Inspired by the eyes of bugs, the Fraunhofer Institute for Applied Optics and Precision Engineering on Tuesday unveiled an entire camera system that measures only 2 millimeters thick.
The camera, which includes both a lens and sensor combo, shoots at just 1 megapixel currently, but the developers say the technology could reach four times that, making the tiny camera a possibility for use in the automotive, printing and medical industries.
Mixing the technology with current smartphone designs could allow for use of the technology in a slightly larger size. The research group says that the camera shoots at a much higher resolution than similarly sized cameras, which could allow the camera to be used in robotics and vehicles.
The camera’s multiple tiny lenses are positioned close together in order to capture one section of the image a piece at a time — like the way an insect’s eye works, Franunhofer Institute explains. Each lens is offset so that the a small section overlaps with another piece of the constructed image.

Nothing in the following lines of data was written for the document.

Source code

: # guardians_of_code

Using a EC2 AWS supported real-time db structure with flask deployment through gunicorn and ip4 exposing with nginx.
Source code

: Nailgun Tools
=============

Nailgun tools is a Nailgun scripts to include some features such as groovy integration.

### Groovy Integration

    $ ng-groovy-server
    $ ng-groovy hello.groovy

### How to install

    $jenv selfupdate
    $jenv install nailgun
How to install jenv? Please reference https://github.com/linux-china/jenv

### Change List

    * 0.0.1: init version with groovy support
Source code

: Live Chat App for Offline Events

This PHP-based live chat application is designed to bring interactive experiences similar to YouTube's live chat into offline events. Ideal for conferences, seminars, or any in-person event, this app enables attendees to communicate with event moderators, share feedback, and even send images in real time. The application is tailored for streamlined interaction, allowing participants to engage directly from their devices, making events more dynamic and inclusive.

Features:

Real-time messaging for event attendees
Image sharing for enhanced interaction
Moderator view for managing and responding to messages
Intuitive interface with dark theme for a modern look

The design — which appears to be similar to the concept behind the multiple silicon pieces Sony recently designed for a tiny lens — allows the entire camera to measure only 2 millimeters thick. While the current prototype has too low of a resolution to be used for snapshots, combining the insect eye lens concept with current smartphone camera designs in future advancements could lead to a 3.5 mm thick version with megapixels in the double digits, which would eliminate that bulge at the back that houses the camera components.
Andreas Brückner, a project manager at the Fraunhofer Institute, explains that current smartphone cameras are about 5 millimeters thick and are created from injection moulded plastic.
“We would like to transfer the insect eye principal to this technology,” Brückner said in a press release. “For example, it will be possible to place several smaller lenses next to each other in a smartphone camera. The combination of facet effect and proven injection-molded lenses will enable resolutions of more than 10 megapixels in a camera requiring just a thickness of around three-and-a-half millimeters.”
The tiny cameras, on display at this week’s Consumer Electronics Show, could also be affordable to manufacture in large quantities, the research group says.